(Beginning of Source data)

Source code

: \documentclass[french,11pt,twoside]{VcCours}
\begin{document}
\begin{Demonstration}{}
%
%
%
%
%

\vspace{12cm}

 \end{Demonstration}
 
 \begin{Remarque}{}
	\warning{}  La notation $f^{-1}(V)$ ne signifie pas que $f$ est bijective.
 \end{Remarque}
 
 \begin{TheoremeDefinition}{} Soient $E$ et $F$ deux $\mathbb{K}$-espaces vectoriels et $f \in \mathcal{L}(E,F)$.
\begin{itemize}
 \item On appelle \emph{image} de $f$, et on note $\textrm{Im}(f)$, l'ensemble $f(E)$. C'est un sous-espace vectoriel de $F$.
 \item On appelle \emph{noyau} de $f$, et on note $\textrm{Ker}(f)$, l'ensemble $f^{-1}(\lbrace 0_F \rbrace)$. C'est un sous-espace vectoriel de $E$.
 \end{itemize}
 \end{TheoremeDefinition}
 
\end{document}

(End of Source data)

◆ Instructions for the task ◆
Working from the entries above, filter out every line that lacks "Demonstration" and copy what remains.

◆ Answer to the problem ◆
\begin{Demonstration}{}
 \end{Demonstration}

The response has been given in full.